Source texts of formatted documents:
[Start of Attachment]
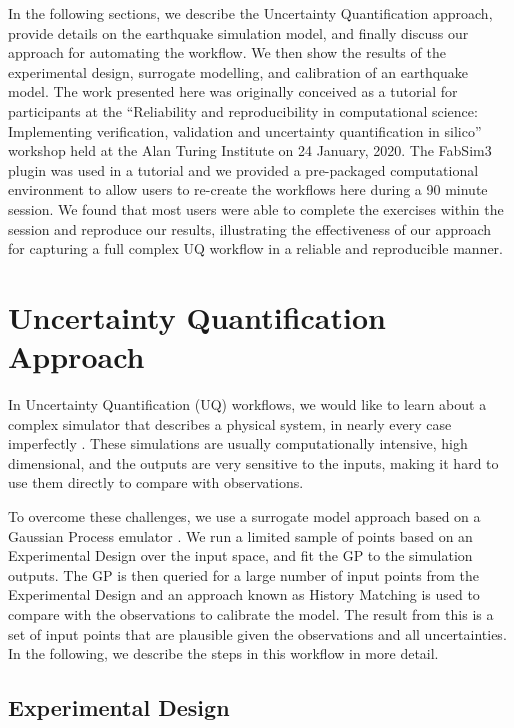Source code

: \documentclass[openacc]{rstransa}%
\begin{document}
In the following sections, we describe the Uncertainty Quantification approach, provide details
on the earthquake simulation model, and finally discuss our approach for automating the workflow.
We then show the results of the experimental design, surrogate modelling, and calibration
of an earthquake model. The work presented here was originally conceived as a tutorial for participants at the
``Reliability and reproducibility in computational science: Implementing verification, validation and uncertainty quantification in silico'' workshop held at the Alan Turing Institute on 24 January, 2020.
The FabSim3 plugin was used in a tutorial and we provided a pre-packaged computational environment
to allow users to re-create the workflows here during a 90 minute session. We found that most
users were able to complete the exercises within the session and reproduce our results,
illustrating the effectiveness of our approach for capturing a full complex UQ workflow
in a reliable and reproducible manner.

\section{Uncertainty Quantification Approach}

In Uncertainty Quantification (UQ) workflows, we would like to learn about a complex simulator that describes
a physical system, in nearly every case imperfectly \cite{experimentaldesign,calibration}.
These simulations are usually computationally intensive,
high dimensional, and the outputs are very sensitive to the inputs, making it hard to use them directly
to compare with observations.

To overcome these challenges, we use a surrogate model approach based on a Gaussian Process emulator \cite{gprw}.
We run a limited sample of points based on an Experimental Design over the input space, and fit the GP
to the simulation outputs. The GP is then queried for a large number of input points from the Experimental
Design and an approach known as History Matching is used to compare with the observations
to calibrate the model. The result from this is a set of input points that are plausible given the
observations and all uncertainties. In the following, we describe the steps in this workflow in more detail.

\subsection{Experimental Design}
\end{document}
[End of Attachment]
Problem description: Reproduce the entries above word for word. Pictures stay out.

Task response:
Source code

: \documentclass[openacc]{rstransa}%
\begin{document}
In the following sections, we describe the Uncertainty Quantification approach, provide details
on the earthquake simulation model, and finally discuss our approach for automating the workflow.
We then show the results of the experimental design, surrogate modelling, and calibration
of an earthquake model. The work presented here was originally conceived as a tutorial for participants at the
``Reliability and reproducibility in computational science: Implementing verification, validation and uncertainty quantification in silico'' workshop held at the Alan Turing Institute on 24 January, 2020.
The FabSim3 plugin was used in a tutorial and we provided a pre-packaged computational environment
to allow users to re-create the workflows here during a 90 minute session. We found that most
users were able to complete the exercises within the session and reproduce our results,
illustrating the effectiveness of our approach for capturing a full complex UQ workflow
in a reliable and reproducible manner.

\section{Uncertainty Quantification Approach}

In Uncertainty Quantification (UQ) workflows, we would like to learn about a complex simulator that describes
a physical system, in nearly every case imperfectly \cite{experimentaldesign,calibration}.
These simulations are usually computationally intensive,
high dimensional, and the outputs are very sensitive to the inputs, making it hard to use them directly
to compare with observations.

To overcome these challenges, we use a surrogate model approach based on a Gaussian Process emulator \cite{gprw}.
We run a limited sample of points based on an Experimental Design over the input space, and fit the GP
to the simulation outputs. The GP is then queried for a large number of input points from the Experimental
Design and an approach known as History Matching is used to compare with the observations
to calibrate the model. The result from this is a set of input points that are plausible given the
observations and all uncertainties. In the following, we describe the steps in this workflow in more detail.

\subsection{Experimental Design}
\end{document}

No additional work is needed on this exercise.